[Exercise data — start]

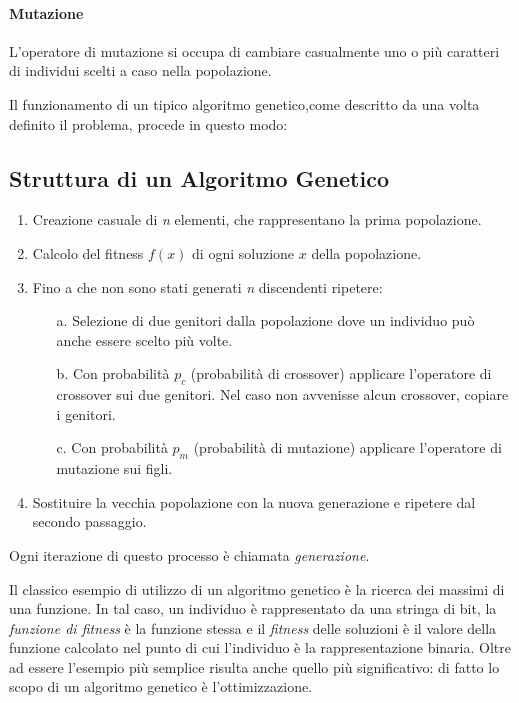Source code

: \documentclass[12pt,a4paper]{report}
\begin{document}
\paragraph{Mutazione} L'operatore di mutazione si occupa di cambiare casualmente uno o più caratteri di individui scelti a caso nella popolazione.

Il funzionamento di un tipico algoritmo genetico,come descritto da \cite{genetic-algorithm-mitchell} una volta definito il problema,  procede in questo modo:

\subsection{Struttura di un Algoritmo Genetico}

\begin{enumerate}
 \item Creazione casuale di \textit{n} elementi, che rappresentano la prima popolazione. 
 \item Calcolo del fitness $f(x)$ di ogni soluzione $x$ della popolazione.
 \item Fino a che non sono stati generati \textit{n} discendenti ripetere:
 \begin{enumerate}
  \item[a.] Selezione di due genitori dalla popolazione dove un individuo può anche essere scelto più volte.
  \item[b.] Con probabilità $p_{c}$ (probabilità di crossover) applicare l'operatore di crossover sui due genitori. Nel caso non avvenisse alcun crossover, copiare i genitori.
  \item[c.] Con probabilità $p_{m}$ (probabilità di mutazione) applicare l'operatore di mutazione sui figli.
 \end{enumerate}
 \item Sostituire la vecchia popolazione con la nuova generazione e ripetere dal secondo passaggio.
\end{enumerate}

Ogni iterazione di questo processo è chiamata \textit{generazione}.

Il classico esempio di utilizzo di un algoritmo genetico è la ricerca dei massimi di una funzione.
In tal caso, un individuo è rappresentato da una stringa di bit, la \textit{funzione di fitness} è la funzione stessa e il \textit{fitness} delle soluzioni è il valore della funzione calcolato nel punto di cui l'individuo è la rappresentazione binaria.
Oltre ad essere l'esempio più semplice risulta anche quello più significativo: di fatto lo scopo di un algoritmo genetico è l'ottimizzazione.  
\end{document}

[Exercise data — finish]

Try it - All of the lines above must be printed again exactly, and no picture may appear in the copy.

Written solution -
Source code

: \documentclass[12pt,a4paper]{report}
\begin{document}
\paragraph{Mutazione} L'operatore di mutazione si occupa di cambiare casualmente uno o più caratteri di individui scelti a caso nella popolazione.

Il funzionamento di un tipico algoritmo genetico,come descritto da \cite{genetic-algorithm-mitchell} una volta definito il problema,  procede in questo modo:

\subsection{Struttura di un Algoritmo Genetico}

\begin{enumerate}
 \item Creazione casuale di \textit{n} elementi, che rappresentano la prima popolazione. 
 \item Calcolo del fitness $f(x)$ di ogni soluzione $x$ della popolazione.
 \item Fino a che non sono stati generati \textit{n} discendenti ripetere:
 \begin{enumerate}
  \item[a.] Selezione di due genitori dalla popolazione dove un individuo può anche essere scelto più volte.
  \item[b.] Con probabilità $p_{c}$ (probabilità di crossover) applicare l'operatore di crossover sui due genitori. Nel caso non avvenisse alcun crossover, copiare i genitori.
  \item[c.] Con probabilità $p_{m}$ (probabilità di mutazione) applicare l'operatore di mutazione sui figli.
 \end{enumerate}
 \item Sostituire la vecchia popolazione con la nuova generazione e ripetere dal secondo passaggio.
\end{enumerate}

Ogni iterazione di questo processo è chiamata \textit{generazione}.

Il classico esempio di utilizzo di un algoritmo genetico è la ricerca dei massimi di una funzione.
In tal caso, un individuo è rappresentato da una stringa di bit, la \textit{funzione di fitness} è la funzione stessa e il \textit{fitness} delle soluzioni è il valore della funzione calcolato nel punto di cui l'individuo è la rappresentazione binaria.
Oltre ad essere l'esempio più semplice risulta anche quello più significativo: di fatto lo scopo di un algoritmo genetico è l'ottimizzazione.  
\end{document}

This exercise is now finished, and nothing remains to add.